It is so easy to be a critic. It is so easy to point out another's faults. All someone must do is open his mouth and speak. That's it! Nothing more is required. It takes no skill, no training, and no education to be a critic. Just a mouth full of words. So don't listen to 'em. Who cares what they say: their opinion is tarred to begin with. Be proud that you have the guts to even get into the arena. So few others will. It's lonely at the top, as you probably already know from the criticism you have no doubt had to deal with from the day you decided to go after your dreams. After all is said and done, though, it's better to die trying than to die crying in regret. Be never more timid. Get up, stand up, and run out that door. Take those actions you know you have to make. --Monroe Mann

Friday, July 07, 2006

myth of the little king

About the time the Industrial Revolution was really getting into gear, political revolutions were everywhere replacing kings with parliaments, presidents, and promises. The key promise was that the common man would one day soon be king. He would possess for his own the kingly prerogatives of power, leisure, and security - power over his station in life, the liberty of leisure, and the security of property. - Zen and the Art of Making a Living

It would seem that many things have gone wrong with this promise, or dream. One thing it has done is separate me from my 'work'. Work has become something I must do in order to create the life I believe I should have, the life my society is geared toward. My leisure time, and the benefits I want from work, enable me to spend more time away from work. hmmmm. What about creating a life where my work is my life and my life is my work, and viewing work as a life passion?

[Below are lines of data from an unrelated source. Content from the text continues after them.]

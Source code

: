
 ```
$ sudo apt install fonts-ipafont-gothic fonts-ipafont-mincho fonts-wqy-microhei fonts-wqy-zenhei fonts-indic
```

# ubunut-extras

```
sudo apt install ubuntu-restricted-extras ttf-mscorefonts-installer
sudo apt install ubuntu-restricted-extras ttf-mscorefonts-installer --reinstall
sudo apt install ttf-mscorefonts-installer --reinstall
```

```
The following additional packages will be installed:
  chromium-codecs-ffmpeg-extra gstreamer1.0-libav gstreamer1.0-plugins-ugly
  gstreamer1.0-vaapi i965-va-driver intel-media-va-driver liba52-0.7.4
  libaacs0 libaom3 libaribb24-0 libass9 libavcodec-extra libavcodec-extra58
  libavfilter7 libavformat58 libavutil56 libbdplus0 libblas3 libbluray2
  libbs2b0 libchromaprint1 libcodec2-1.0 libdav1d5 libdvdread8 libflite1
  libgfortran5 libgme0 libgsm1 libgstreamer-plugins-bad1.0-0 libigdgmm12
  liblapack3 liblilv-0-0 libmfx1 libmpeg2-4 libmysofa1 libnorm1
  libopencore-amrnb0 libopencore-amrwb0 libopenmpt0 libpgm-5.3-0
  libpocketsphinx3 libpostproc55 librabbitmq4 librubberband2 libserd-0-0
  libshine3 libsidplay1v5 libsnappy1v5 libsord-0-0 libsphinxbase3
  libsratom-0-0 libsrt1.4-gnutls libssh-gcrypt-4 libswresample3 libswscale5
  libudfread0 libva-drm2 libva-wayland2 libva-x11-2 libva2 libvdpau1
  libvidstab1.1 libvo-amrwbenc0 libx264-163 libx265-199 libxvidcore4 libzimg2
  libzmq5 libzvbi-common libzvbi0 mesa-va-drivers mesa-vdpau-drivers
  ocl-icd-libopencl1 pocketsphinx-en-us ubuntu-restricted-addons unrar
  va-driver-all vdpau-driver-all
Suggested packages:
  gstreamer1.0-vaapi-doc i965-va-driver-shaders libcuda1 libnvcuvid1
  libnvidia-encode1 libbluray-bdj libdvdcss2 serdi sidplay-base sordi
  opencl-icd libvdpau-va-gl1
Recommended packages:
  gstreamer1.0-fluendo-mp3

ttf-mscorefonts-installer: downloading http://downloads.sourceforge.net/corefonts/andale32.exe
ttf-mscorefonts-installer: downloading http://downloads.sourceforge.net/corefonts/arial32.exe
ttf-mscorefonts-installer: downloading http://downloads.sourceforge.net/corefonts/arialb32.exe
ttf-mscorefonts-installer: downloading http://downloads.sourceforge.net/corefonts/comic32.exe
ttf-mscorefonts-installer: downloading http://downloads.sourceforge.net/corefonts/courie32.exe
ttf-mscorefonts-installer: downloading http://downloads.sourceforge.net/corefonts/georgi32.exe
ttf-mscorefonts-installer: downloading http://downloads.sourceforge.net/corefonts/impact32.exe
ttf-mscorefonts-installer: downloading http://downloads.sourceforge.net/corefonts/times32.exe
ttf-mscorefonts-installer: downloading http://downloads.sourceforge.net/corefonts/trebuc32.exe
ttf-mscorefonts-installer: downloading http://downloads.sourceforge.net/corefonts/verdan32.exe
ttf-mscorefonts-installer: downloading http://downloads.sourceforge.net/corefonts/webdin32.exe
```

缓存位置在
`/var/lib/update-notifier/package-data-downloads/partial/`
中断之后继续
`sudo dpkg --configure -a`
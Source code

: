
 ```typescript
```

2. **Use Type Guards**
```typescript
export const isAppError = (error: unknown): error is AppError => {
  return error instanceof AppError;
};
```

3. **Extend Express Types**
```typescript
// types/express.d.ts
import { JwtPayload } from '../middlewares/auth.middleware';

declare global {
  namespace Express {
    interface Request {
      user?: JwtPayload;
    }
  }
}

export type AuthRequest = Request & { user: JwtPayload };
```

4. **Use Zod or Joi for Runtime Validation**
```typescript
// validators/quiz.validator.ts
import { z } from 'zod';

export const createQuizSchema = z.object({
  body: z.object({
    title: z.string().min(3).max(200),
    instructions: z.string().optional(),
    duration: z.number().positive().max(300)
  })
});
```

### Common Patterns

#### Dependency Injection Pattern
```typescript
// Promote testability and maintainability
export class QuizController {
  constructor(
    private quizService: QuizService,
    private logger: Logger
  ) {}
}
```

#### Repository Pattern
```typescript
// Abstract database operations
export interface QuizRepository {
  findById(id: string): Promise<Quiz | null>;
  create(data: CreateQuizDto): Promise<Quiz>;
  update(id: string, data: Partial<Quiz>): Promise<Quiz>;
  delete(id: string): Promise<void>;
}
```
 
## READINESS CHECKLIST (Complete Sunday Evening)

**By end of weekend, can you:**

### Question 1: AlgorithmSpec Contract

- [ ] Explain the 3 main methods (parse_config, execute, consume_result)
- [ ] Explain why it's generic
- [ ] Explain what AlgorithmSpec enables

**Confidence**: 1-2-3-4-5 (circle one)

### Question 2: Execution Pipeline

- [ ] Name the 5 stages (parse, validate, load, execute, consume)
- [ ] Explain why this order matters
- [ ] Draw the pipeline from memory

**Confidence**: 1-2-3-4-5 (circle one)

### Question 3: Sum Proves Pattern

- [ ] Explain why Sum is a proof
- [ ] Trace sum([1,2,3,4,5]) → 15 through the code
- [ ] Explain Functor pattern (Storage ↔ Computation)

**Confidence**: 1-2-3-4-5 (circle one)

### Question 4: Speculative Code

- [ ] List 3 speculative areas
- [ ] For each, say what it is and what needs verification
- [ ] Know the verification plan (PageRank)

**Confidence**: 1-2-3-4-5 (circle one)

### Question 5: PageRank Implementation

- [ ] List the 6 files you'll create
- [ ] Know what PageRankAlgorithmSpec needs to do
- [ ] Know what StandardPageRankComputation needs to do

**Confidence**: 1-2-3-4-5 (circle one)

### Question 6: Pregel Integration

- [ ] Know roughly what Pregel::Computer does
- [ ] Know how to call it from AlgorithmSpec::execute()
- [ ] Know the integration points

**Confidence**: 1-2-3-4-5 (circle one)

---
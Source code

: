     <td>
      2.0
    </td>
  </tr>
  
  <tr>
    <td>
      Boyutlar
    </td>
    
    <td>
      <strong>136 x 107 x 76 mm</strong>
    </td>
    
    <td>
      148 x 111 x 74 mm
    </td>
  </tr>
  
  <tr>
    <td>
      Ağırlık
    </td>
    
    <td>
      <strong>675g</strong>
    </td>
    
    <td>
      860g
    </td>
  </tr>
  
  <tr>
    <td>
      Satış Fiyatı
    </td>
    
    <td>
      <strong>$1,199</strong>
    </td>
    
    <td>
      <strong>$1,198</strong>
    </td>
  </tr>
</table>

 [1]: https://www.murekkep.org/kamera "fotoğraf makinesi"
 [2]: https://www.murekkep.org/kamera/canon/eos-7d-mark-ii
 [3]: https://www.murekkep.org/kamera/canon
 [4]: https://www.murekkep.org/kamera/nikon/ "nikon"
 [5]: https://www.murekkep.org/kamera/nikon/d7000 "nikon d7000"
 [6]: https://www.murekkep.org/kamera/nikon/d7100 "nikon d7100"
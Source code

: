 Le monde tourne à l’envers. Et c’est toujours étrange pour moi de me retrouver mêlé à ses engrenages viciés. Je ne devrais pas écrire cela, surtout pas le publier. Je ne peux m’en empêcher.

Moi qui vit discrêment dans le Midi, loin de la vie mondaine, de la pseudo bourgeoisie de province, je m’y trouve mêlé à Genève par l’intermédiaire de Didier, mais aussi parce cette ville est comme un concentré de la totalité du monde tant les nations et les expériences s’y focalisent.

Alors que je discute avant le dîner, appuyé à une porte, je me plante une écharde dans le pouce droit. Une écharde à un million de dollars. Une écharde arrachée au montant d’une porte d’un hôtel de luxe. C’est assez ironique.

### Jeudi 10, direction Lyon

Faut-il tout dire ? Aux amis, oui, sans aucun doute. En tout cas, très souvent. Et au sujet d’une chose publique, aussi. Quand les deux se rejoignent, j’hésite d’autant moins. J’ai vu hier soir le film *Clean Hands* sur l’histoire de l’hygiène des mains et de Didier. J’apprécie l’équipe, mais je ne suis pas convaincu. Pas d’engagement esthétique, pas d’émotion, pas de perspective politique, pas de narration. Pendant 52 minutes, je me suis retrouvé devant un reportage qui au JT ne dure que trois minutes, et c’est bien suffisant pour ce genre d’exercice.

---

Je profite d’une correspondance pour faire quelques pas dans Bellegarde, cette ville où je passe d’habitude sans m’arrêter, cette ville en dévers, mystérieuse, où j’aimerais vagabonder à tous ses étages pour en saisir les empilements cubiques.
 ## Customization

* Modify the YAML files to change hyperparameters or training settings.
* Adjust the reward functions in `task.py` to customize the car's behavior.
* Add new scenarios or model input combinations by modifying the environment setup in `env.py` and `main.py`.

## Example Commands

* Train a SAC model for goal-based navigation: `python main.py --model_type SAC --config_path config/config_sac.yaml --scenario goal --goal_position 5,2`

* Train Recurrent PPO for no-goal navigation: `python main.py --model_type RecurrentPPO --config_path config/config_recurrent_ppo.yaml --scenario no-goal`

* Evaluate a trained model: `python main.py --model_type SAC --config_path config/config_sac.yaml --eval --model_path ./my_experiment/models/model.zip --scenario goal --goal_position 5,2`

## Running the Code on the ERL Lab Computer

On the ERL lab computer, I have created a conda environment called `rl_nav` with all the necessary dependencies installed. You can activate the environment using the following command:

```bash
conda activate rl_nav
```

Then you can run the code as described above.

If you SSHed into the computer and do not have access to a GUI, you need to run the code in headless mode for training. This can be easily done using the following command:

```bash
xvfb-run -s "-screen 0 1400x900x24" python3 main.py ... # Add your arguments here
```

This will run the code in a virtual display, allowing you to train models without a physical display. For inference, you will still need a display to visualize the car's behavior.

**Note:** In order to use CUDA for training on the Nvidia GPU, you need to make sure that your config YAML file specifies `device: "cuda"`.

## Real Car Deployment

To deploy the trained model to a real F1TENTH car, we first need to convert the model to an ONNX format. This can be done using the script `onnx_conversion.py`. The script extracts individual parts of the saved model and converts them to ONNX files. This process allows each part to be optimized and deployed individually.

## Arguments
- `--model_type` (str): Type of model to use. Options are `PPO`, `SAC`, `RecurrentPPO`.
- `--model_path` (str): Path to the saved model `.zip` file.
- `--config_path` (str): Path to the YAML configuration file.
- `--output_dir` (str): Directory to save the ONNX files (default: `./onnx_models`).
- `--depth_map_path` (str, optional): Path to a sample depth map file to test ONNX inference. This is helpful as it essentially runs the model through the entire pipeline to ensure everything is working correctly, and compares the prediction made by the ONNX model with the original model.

Leisure, and the promise of the kingly life, has been dangled in front of our noses since the Industrial Revolution. It is always just around the corner. "We were promised that we would be little kings, and yet it seems we have so little control over the direction of our lives. The little king is a prisoner of his own 'freedom' - from responsibility and conscience. His inner life is barren and hollow; his humanity, atrophied; his creativity, flat."

(Victor Frankl) For too long we have been dreaming a dream from which we are now waking up; the dream that if we improve the socio-economic situation of people, everything will be okay, people will become happy. The truth is that as the struggle for survival has subsided, the question has emerged: Survival for what?

The myth of the little king and the values that it inculcates - ambition (power), consumerism (leisure), and security in conformity - give us a prescription for how we are supposed to live our lives. To want something different from this is to enter the dark forest of uncharted experience. Joseph Campbell put it like this, "You don't have to go very far off the interpreted path to find yourself in very difficult situations. The courage to face the trials and to bring a whole new body of possibilities into the field of interpreted experience for other people to experience - that is the hero's deed."

The hero, in living her own life, in being true to herself - radiates a light by which others may see their own way!